Segment Start: SUPPLIED RECORDS

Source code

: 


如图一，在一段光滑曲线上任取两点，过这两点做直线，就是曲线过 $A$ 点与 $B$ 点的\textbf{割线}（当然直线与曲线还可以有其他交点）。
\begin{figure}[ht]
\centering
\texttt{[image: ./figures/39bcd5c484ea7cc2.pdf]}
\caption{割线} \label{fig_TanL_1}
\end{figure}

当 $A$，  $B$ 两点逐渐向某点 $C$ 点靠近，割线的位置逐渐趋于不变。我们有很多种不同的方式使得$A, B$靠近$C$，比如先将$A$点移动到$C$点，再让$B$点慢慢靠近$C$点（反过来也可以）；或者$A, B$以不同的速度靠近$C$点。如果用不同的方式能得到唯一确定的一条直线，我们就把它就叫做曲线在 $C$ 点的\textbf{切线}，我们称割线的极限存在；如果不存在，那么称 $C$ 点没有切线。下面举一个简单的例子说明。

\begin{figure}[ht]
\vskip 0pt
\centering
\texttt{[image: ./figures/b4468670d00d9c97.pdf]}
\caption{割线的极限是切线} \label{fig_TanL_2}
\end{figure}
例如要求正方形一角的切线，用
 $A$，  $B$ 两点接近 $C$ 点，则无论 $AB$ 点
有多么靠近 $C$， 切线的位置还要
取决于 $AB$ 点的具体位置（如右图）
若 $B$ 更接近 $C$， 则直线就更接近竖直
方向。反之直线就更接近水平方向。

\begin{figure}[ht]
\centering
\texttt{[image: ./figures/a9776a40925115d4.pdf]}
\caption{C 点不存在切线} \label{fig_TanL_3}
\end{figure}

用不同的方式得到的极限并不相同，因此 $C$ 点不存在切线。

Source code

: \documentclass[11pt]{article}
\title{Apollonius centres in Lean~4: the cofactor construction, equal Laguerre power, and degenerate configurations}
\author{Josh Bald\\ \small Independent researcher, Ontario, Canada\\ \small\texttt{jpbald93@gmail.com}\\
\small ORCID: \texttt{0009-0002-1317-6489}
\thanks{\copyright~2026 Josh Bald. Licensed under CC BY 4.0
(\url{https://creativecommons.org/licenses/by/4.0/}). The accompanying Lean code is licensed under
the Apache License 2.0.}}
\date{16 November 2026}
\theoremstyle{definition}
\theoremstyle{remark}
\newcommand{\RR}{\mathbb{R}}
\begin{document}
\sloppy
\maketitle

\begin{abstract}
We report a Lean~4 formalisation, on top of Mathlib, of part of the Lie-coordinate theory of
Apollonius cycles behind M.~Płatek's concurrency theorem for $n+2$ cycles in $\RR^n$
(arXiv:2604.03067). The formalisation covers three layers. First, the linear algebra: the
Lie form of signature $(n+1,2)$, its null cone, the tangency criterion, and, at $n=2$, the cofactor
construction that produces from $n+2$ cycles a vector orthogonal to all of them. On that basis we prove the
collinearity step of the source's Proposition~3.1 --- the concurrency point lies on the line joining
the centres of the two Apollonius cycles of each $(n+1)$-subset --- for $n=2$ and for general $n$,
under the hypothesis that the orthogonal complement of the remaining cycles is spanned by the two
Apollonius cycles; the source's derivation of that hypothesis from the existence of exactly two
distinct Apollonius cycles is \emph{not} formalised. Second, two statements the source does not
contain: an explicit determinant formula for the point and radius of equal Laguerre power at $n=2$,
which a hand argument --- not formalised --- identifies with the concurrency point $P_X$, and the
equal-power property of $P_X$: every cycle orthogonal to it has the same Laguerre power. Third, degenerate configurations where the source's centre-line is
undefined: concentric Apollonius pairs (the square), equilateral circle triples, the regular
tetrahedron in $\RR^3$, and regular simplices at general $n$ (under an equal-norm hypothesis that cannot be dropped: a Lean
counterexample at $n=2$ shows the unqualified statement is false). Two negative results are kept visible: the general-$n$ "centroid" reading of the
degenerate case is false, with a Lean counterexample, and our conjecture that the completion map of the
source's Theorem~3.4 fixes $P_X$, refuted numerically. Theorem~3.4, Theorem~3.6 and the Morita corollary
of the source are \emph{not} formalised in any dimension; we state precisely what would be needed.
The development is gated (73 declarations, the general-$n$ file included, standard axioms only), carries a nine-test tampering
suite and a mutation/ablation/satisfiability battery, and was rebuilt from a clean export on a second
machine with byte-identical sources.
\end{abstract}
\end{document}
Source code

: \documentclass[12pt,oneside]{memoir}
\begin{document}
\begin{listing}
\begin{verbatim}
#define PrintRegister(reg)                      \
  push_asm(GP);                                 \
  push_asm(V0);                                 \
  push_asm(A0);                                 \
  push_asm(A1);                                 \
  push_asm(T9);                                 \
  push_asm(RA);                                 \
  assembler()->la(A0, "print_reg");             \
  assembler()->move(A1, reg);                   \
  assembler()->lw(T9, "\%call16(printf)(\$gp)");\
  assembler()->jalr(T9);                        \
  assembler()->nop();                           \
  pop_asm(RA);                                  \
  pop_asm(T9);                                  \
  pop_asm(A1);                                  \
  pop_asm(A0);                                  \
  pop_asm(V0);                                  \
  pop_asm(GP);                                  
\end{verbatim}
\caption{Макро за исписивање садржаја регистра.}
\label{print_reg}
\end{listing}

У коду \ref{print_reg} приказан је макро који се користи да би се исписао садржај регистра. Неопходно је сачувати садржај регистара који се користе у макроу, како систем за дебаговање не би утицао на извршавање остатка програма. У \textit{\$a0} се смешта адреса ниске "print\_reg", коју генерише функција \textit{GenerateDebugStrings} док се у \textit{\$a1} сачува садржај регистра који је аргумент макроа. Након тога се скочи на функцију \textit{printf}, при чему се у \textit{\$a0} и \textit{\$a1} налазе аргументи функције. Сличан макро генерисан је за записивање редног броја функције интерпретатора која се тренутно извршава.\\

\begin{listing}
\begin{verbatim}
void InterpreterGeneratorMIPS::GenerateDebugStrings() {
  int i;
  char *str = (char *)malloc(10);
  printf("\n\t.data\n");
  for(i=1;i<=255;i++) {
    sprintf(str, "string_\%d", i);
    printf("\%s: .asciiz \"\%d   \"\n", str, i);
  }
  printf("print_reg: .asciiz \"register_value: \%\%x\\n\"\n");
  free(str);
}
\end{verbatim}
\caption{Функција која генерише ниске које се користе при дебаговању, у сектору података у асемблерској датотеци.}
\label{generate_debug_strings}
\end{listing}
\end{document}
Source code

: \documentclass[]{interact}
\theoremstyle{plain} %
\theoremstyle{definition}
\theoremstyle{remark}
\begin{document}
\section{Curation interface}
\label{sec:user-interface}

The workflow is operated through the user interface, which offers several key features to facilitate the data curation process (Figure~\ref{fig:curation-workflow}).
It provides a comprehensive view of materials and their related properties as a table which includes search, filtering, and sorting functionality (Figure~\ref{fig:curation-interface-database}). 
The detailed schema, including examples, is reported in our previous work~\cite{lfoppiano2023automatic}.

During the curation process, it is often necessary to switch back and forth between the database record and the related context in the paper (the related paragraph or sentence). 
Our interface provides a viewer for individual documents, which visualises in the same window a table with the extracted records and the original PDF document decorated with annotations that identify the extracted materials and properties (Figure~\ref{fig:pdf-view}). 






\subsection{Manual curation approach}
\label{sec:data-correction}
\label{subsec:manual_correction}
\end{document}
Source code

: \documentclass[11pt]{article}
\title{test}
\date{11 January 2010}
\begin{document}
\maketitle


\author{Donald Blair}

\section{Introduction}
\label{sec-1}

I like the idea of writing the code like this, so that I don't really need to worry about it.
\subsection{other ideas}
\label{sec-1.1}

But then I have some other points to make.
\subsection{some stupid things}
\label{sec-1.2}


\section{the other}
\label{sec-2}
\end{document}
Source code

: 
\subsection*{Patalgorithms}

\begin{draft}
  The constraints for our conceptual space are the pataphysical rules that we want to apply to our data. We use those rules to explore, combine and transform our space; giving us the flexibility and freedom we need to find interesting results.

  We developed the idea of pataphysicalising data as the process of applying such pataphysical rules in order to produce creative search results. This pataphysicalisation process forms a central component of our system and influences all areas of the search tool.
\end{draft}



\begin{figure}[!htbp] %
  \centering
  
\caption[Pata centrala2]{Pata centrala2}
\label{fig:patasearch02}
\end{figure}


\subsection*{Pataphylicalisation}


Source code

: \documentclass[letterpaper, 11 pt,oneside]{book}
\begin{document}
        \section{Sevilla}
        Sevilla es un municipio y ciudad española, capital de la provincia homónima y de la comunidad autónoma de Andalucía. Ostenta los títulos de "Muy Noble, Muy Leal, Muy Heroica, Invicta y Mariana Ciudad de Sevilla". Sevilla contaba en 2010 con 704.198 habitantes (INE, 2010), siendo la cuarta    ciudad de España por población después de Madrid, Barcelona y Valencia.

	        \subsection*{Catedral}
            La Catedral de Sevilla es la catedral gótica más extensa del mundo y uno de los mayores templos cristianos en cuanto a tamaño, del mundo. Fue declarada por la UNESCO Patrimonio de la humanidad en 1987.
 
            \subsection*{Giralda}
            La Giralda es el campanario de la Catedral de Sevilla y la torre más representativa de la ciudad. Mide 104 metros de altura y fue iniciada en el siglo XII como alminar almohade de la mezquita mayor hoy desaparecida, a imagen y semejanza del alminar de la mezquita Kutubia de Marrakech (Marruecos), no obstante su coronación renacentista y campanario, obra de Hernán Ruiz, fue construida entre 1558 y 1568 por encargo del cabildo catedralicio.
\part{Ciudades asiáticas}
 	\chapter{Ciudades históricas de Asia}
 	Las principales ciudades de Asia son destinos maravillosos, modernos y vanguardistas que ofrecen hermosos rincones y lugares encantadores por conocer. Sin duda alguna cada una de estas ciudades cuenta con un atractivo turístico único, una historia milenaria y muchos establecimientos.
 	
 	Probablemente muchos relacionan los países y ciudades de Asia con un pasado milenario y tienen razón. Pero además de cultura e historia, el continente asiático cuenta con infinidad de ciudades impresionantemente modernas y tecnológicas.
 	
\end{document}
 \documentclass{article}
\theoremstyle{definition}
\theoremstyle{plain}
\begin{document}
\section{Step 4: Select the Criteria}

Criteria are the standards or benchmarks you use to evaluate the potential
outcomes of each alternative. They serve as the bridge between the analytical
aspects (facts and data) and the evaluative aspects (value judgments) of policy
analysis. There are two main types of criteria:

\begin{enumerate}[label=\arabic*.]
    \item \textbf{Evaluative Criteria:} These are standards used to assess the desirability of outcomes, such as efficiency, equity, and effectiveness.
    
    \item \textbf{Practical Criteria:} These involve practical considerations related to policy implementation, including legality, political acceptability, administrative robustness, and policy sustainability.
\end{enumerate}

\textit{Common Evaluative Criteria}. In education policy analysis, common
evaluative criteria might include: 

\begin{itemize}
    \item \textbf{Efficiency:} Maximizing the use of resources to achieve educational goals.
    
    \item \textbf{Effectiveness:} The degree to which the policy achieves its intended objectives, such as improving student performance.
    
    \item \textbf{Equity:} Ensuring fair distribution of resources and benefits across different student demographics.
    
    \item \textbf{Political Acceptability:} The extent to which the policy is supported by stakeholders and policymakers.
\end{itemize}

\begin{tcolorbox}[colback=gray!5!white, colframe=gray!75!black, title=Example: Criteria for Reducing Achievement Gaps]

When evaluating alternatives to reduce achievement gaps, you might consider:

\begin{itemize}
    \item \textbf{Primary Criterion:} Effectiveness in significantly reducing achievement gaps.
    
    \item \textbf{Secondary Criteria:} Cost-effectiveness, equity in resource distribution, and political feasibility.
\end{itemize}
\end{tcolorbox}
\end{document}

Segment End: SUPPLIED RECORDS

● EXERCISE DESCRIPTION
Count each line above where the string "outcomes" occurs. Give the number only.

● TASK SOLUTION
2